> [WORK REQUEST]:
Could you reproduce all of the entries below without a single change?

Records contained in a dataset
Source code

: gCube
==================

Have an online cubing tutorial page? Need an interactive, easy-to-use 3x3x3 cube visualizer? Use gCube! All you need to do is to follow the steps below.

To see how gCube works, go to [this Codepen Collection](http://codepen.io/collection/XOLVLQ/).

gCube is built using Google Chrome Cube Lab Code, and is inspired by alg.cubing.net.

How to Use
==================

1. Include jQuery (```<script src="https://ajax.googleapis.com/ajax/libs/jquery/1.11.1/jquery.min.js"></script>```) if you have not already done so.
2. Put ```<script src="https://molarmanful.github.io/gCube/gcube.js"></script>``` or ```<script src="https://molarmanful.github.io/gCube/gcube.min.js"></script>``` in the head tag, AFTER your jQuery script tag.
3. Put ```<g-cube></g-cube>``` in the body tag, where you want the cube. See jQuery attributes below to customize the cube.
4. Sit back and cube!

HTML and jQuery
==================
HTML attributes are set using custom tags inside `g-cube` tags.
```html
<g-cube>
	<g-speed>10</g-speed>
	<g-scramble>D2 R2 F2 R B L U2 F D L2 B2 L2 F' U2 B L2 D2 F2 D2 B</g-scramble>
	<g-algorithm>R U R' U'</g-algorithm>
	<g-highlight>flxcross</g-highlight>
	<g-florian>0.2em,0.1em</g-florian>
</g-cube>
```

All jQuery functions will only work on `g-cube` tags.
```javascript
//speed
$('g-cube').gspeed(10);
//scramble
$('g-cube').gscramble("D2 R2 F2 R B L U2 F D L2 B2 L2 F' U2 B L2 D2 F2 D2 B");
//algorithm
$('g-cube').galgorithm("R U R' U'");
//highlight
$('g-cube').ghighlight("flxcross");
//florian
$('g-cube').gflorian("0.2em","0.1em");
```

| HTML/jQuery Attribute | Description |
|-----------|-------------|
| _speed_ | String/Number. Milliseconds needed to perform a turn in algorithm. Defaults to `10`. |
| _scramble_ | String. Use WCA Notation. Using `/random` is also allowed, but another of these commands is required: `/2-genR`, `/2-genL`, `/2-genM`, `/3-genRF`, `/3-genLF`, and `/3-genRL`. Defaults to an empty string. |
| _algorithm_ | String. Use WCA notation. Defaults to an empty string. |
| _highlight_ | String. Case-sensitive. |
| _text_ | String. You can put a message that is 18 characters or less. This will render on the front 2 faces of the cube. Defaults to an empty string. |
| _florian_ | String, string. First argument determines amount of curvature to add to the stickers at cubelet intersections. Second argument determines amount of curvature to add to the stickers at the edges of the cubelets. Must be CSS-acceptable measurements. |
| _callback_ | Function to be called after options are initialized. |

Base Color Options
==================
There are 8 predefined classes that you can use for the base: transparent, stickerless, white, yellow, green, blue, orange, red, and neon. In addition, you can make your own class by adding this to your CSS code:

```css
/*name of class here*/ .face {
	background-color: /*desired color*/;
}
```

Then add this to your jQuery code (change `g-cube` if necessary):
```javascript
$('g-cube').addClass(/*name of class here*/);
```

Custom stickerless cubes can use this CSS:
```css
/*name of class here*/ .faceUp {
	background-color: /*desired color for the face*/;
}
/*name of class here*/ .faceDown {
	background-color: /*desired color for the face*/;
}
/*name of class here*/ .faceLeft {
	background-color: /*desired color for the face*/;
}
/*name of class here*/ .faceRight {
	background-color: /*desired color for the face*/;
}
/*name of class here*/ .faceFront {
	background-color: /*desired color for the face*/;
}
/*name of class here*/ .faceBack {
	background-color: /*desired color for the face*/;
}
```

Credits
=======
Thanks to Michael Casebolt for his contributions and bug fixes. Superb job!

> [RESPONSE TO THE TASK]:
Source code

: gCube
==================

Have an online cubing tutorial page? Need an interactive, easy-to-use 3x3x3 cube visualizer? Use gCube! All you need to do is to follow the steps below.

To see how gCube works, go to [this Codepen Collection](http://codepen.io/collection/XOLVLQ/).

gCube is built using Google Chrome Cube Lab Code, and is inspired by alg.cubing.net.

How to Use
==================

1. Include jQuery (```<script src="https://ajax.googleapis.com/ajax/libs/jquery/1.11.1/jquery.min.js"></script>```) if you have not already done so.
2. Put ```<script src="https://molarmanful.github.io/gCube/gcube.js"></script>``` or ```<script src="https://molarmanful.github.io/gCube/gcube.min.js"></script>``` in the head tag, AFTER your jQuery script tag.
3. Put ```<g-cube></g-cube>``` in the body tag, where you want the cube. See jQuery attributes below to customize the cube.
4. Sit back and cube!

HTML and jQuery
==================
HTML attributes are set using custom tags inside `g-cube` tags.
```html
<g-cube>
	<g-speed>10</g-speed>
	<g-scramble>D2 R2 F2 R B L U2 F D L2 B2 L2 F' U2 B L2 D2 F2 D2 B</g-scramble>
	<g-algorithm>R U R' U'</g-algorithm>
	<g-highlight>flxcross</g-highlight>
	<g-florian>0.2em,0.1em</g-florian>
</g-cube>
```

All jQuery functions will only work on `g-cube` tags.
```javascript
//speed
$('g-cube').gspeed(10);
//scramble
$('g-cube').gscramble("D2 R2 F2 R B L U2 F D L2 B2 L2 F' U2 B L2 D2 F2 D2 B");
//algorithm
$('g-cube').galgorithm("R U R' U'");
//highlight
$('g-cube').ghighlight("flxcross");
//florian
$('g-cube').gflorian("0.2em","0.1em");
```

| HTML/jQuery Attribute | Description |
|-----------|-------------|
| _speed_ | String/Number. Milliseconds needed to perform a turn in algorithm. Defaults to `10`. |
| _scramble_ | String. Use WCA Notation. Using `/random` is also allowed, but another of these commands is required: `/2-genR`, `/2-genL`, `/2-genM`, `/3-genRF`, `/3-genLF`, and `/3-genRL`. Defaults to an empty string. |
| _algorithm_ | String. Use WCA notation. Defaults to an empty string. |
| _highlight_ | String. Case-sensitive. |
| _text_ | String. You can put a message that is 18 characters or less. This will render on the front 2 faces of the cube. Defaults to an empty string. |
| _florian_ | String, string. First argument determines amount of curvature to add to the stickers at cubelet intersections. Second argument determines amount of curvature to add to the stickers at the edges of the cubelets. Must be CSS-acceptable measurements. |
| _callback_ | Function to be called after options are initialized. |

Base Color Options
==================
There are 8 predefined classes that you can use for the base: transparent, stickerless, white, yellow, green, blue, orange, red, and neon. In addition, you can make your own class by adding this to your CSS code:

```css
/*name of class here*/ .face {
	background-color: /*desired color*/;
}
```

Then add this to your jQuery code (change `g-cube` if necessary):
```javascript
$('g-cube').addClass(/*name of class here*/);
```

Custom stickerless cubes can use this CSS:
```css
/*name of class here*/ .faceUp {
	background-color: /*desired color for the face*/;
}
/*name of class here*/ .faceDown {
	background-color: /*desired color for the face*/;
}
/*name of class here*/ .faceLeft {
	background-color: /*desired color for the face*/;
}
/*name of class here*/ .faceRight {
	background-color: /*desired color for the face*/;
}
/*name of class here*/ .faceFront {
	background-color: /*desired color for the face*/;
}
/*name of class here*/ .faceBack {
	background-color: /*desired color for the face*/;
}
```

Credits
=======
Thanks to Michael Casebolt for his contributions and bug fixes. Superb job!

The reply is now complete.